Later that same afternoon, on the way back home, we stopped at one of our favourite neighbourhood destinations, a little independent toy store. We love this place, not only because of the fun stuff they sell, but because I truly feel safe around the two proprietors. They are good people with good hearts. It was a lucky coincidence that I stopped in with Quinn the first week we moved into the area, and we haven’t stopped dropping in every few days since. That day, I met another regular for the first time. He was there with his young daughter, who appeared to be about Quinn’s age. After fifteen minutes of chatting, they were ready to leave, so he came over to say bye to Marshall. I immediately felt the familiar tightening in my chest, but I forced myself to let it go. I had already passed up one chance to let someone see how cute Marshall is, and I wasn’t going to let a second chance that day go by. He crouched down in front of the stroller, and he and his daughter felt Marshall’s little feet and hands. It was unusually tender, and although normally I would be put off by a stranger touching my baby, there was something different about this encounter, so I let it continue. After a minute, they stood up, we shook hands, promising to see each other again here, and they walked out of the store.
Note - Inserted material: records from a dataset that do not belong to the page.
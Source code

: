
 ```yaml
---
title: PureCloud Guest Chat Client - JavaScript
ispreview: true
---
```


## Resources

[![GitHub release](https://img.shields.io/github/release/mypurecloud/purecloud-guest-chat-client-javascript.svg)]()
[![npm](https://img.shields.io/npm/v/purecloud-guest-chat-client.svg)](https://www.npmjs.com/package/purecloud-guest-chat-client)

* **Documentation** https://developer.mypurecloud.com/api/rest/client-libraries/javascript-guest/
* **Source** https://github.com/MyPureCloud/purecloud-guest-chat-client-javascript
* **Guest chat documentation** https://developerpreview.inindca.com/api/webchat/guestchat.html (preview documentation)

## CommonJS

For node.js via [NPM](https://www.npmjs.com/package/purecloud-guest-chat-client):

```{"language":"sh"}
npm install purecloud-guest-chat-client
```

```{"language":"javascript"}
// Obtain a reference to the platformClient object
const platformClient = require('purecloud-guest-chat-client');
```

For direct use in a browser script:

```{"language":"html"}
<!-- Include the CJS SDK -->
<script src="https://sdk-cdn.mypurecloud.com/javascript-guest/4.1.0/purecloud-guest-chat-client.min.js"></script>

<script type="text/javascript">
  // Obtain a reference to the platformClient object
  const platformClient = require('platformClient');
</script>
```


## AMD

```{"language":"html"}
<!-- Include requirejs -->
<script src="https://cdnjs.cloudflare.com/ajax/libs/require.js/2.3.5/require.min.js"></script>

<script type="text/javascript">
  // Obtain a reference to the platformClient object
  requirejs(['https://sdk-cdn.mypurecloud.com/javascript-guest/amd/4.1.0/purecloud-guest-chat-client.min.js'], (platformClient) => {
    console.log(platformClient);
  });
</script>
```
Only afterwards did I find out that his little girl is nearly blind, and touching things is how she sees them. I had no idea, and her father certainly gave no indication that she was in any way different than any other child I might pass on the street. The entire time in the store, there was no sign of anxiety, and his daughter was confident and self-assured. This man is my role model now. I want to get to the point where I am not scared to be around other people again. I’m going to take Marshall outside right now for a walk, and if I see my friend again, I will stop this time and introduce my little Marshmallow.